Everyday, patients are faced with tough decisions about health conditions they may not understand and choices that are not clear cut. To make matters even more difficult, much of the time there is little or no evidence to use as the basis for making a decision one way or another. Even if there is, it’s often not evidence that is easy to summarize or communicate to the patient.
The Patient-Centered Outcomes Research Institute (PCORI) was authorized by The Patient Protection and Affordable Care Act of 2010 to address this problem by funding research that will help patients make better informed health decisions by producing and promoting high-integrity evidence-based information.
To this end, PCORI aims to make patients active and meaningful partners in the research process, from helping to craft the research questions to designing the study and disseminating the results. Patients are even included, along with other stakeholders, as reviewers of research applications. Working with Health 2.0, PCORI is sponsoring a challenge looking for innovative approaches to help get there.
The Patient-Researcher Matching Challenge seeks a proposal or prototype for a patient/researcher “matching” system that could effectively connect potential partners interested in rigorous patient-centered outcomes research.
They describe the overall objective of the system as follows:
Although the research community has extensive experience in recruiting patients as study subjects, engaging them as meaningful “collaborators” in research is not routine. We know many researchers are interested in taking this approach but don’t necessarily know the best or most effective way to proceed. Likewise, we know many patients and caregivers are interested in working with researchers, or might have research questions they would they’d like to see tested in a rigorous study, but are unsure of how to make the connection that will allow them to see that done.
The proposed solution could be a conceptual model, adaptation of an existing matching protocol, a prototype for an entirely new web-based service or app, or something else entirely.
Two separate awards are available through this challenge–$10,000 for the top conceptual model and $50,000 for the top prototype submission.

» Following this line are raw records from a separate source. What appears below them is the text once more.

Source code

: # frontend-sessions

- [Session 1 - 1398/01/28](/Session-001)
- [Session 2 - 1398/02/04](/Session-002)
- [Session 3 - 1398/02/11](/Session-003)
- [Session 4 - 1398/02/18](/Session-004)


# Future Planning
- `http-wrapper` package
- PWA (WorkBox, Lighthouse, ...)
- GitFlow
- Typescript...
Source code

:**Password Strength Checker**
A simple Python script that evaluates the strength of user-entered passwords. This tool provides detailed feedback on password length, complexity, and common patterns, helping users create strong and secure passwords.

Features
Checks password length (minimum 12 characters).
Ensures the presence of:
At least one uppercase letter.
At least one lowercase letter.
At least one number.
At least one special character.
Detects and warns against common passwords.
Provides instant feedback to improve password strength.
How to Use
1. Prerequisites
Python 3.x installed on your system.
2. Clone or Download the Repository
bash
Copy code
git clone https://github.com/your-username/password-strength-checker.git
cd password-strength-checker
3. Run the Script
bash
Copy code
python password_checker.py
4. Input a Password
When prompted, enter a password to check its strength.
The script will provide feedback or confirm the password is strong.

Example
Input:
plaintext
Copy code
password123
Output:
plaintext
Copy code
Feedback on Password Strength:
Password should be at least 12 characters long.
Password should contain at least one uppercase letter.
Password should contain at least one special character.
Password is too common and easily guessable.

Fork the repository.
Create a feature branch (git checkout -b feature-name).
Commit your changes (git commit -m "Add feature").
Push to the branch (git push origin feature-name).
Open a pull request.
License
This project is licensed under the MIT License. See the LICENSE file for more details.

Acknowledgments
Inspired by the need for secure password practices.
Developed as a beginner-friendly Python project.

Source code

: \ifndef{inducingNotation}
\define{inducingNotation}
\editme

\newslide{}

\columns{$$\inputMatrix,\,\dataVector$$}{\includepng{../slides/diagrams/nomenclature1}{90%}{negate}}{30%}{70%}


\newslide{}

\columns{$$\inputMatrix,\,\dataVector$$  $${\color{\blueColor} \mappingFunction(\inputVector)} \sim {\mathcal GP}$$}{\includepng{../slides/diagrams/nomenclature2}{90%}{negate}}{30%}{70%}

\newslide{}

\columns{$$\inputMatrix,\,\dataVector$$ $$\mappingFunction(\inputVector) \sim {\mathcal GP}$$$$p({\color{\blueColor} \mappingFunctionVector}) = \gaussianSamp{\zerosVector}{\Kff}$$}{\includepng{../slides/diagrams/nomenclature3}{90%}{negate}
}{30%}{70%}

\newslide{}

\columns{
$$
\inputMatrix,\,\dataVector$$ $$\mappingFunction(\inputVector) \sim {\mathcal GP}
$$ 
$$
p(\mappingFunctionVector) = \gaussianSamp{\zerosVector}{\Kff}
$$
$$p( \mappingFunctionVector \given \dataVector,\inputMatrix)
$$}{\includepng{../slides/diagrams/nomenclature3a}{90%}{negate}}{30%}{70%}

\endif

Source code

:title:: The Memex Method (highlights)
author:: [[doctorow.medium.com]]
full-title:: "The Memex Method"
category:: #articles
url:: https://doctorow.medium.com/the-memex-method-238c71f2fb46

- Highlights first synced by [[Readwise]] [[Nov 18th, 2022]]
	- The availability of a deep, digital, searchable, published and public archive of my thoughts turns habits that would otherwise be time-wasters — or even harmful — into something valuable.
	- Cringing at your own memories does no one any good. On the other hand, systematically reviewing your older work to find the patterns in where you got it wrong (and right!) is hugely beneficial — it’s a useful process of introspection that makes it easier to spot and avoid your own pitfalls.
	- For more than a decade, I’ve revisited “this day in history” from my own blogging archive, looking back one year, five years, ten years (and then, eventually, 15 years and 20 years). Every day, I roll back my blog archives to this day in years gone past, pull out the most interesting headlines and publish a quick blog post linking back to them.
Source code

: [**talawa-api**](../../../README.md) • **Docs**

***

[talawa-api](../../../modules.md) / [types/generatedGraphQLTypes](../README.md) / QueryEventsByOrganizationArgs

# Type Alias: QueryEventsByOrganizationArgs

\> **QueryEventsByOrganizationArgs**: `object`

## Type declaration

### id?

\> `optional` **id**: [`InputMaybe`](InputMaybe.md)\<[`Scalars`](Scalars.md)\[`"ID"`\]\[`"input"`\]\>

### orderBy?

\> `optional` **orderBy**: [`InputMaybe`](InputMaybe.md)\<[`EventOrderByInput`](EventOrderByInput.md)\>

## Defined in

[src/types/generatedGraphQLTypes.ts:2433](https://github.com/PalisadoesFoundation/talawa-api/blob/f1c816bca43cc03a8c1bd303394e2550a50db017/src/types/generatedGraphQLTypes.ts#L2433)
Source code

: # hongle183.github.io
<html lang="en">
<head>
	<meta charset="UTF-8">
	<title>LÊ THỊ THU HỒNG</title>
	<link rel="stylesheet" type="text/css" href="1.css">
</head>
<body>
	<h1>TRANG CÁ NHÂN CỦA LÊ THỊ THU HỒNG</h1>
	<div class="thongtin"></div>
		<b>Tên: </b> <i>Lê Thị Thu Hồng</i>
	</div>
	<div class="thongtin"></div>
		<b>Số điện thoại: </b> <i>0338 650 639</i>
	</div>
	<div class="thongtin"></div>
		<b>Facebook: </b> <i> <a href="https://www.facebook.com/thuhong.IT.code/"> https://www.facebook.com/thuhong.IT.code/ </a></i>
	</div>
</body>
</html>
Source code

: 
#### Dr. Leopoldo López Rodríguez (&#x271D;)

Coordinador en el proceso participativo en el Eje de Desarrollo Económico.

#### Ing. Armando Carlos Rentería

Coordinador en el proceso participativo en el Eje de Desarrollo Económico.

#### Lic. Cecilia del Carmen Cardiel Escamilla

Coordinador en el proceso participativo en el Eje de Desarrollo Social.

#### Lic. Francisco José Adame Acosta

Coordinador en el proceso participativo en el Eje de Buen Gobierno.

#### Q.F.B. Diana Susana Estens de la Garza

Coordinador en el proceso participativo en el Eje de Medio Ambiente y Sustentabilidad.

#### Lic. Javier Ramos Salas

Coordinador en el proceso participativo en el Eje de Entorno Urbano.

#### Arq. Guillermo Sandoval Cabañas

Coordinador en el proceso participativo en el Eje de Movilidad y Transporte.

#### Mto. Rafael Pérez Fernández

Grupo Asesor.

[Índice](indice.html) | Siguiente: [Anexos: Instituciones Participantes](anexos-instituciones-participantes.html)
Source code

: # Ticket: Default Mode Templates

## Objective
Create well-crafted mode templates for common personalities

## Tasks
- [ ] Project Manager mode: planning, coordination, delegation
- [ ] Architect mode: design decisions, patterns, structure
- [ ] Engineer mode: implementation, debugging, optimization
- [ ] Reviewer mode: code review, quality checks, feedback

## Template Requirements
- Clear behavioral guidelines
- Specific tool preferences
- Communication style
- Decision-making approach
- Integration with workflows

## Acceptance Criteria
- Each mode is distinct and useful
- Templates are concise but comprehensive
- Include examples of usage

Submission deadline for the challenge is April 15, 2013. Health 2.0 will be holding a webinar on January 28th at 12 pm EST where developers will be able to engage in Q&A with the challenge organizers.
To meet its goals, PCORI established key priorities to help guide how it will fund research going forward.
- Assessment of Prevention, Diagnosis, and Treatment Options: Comparing the effectiveness and safety of alternative prevention, diagnosis, and treatment options to see which work best for different people with a particular health problem.
- Improving Healthcare Systems: Comparing health system-level approaches to improving access, supporting patient self-care, innovative use of health information technology, coordinating care for complex conditions, and deploying workforce effectively.
- Communication and Dissemination Research: Comparing approaches to providing comparative effectiveness research information, empowering people to ask for and use the information, and supporting shared decision‐making between patients and their providers.
- Addressing Disparities: Identifying potential differences in prevention, diagnosis or treatment effectiveness, or preferred clinical outcomes across patient populations and the healthcare required to achieve best outcomes in each population.
- Accelerating Patient-Centered Outcomes Research and Methodological Research: Improving the nation’s capacity to conduct patient‐centered outcomes research, by building data infrastructure, improving analytic methods, and training researchers, patients and other stakeholders to participate in this research.
“This challenge offers an opportunity for innovators to help PCORI pursue our commitment to ‘research done differently’ by meaningfully bringing the voice of patients, caregivers and other stakeholders to the research process,” said PCORI Executive Director Joe Selby, MD, MPH. “We believe such an approach will produce more meaningful research that improves outcomes that matter to patients.”